## WORK TO COMPLETE
Copy out every line in the entries below that includes "DatabaseService".

## DATASET EXTRACT
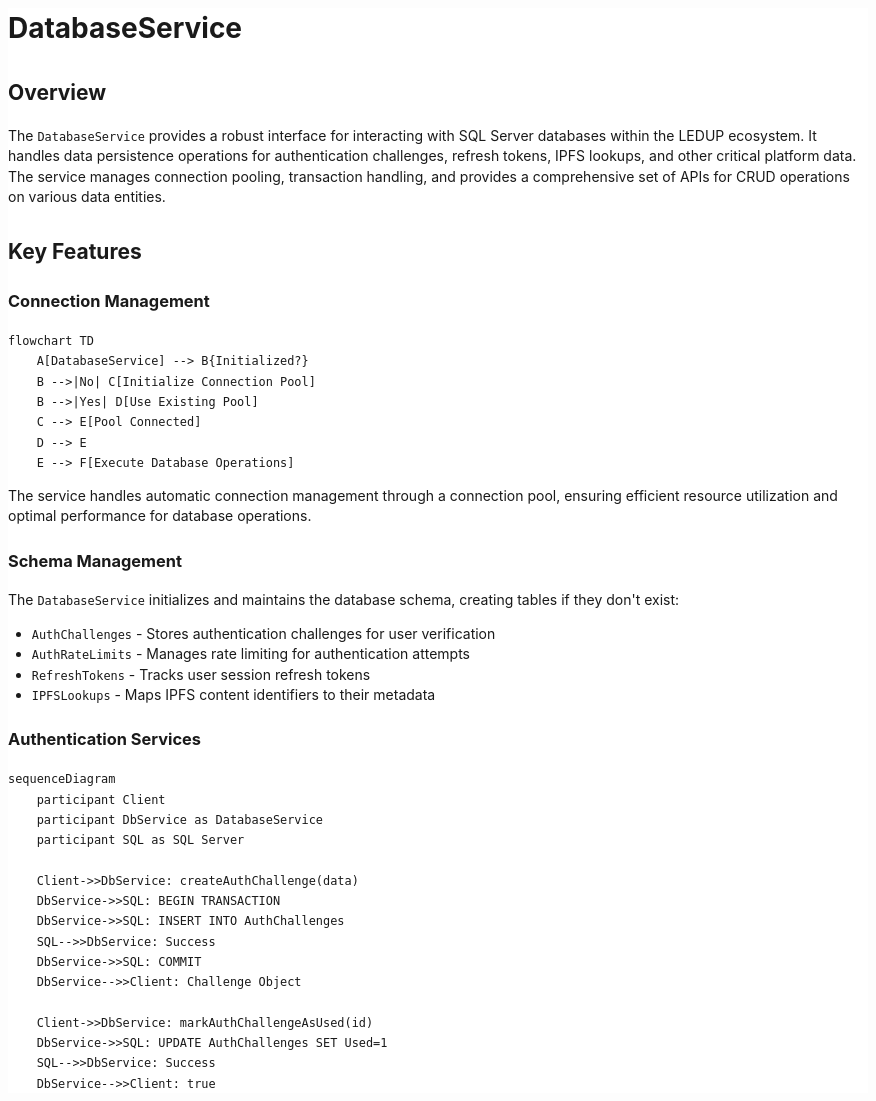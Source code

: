 # DatabaseService

## Overview

The `DatabaseService` provides a robust interface for interacting with SQL Server databases within the LEDUP ecosystem. It handles data persistence operations for authentication challenges, refresh tokens, IPFS lookups, and other critical platform data. The service manages connection pooling, transaction handling, and provides a comprehensive set of APIs for CRUD operations on various data entities.

## Key Features

### Connection Management

```mermaid
flowchart TD
    A[DatabaseService] --> B{Initialized?}
    B -->|No| C[Initialize Connection Pool]
    B -->|Yes| D[Use Existing Pool]
    C --> E[Pool Connected]
    D --> E
    E --> F[Execute Database Operations]
```

The service handles automatic connection management through a connection pool, ensuring efficient resource utilization and optimal performance for database operations.

### Schema Management

The `DatabaseService` initializes and maintains the database schema, creating tables if they don't exist:

- `AuthChallenges` - Stores authentication challenges for user verification
- `AuthRateLimits` - Manages rate limiting for authentication attempts
- `RefreshTokens` - Tracks user session refresh tokens
- `IPFSLookups` - Maps IPFS content identifiers to their metadata

### Authentication Services

```mermaid
sequenceDiagram
    participant Client
    participant DbService as DatabaseService
    participant SQL as SQL Server

    Client->>DbService: createAuthChallenge(data)
    DbService->>SQL: BEGIN TRANSACTION
    DbService->>SQL: INSERT INTO AuthChallenges
    SQL-->>DbService: Success
    DbService->>SQL: COMMIT
    DbService-->>Client: Challenge Object

    Client->>DbService: markAuthChallengeAsUsed(id)
    DbService->>SQL: UPDATE AuthChallenges SET Used=1
    SQL-->>DbService: Success
    DbService-->>Client: true
```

## TASK OUTPUT
: # DatabaseService
The `DatabaseService` provides a robust interface for interacting with SQL Server databases within the LEDUP ecosystem. It handles data persistence operations for authentication challenges, refresh tokens, IPFS lookups, and other critical platform data. The service manages connection pooling, transaction handling, and provides a comprehensive set of APIs for CRUD operations on various data entities.
    A[DatabaseService] --> B{Initialized?}
The `DatabaseService` initializes and maintains the database schema, creating tables if they don't exist:
    participant DbService as DatabaseService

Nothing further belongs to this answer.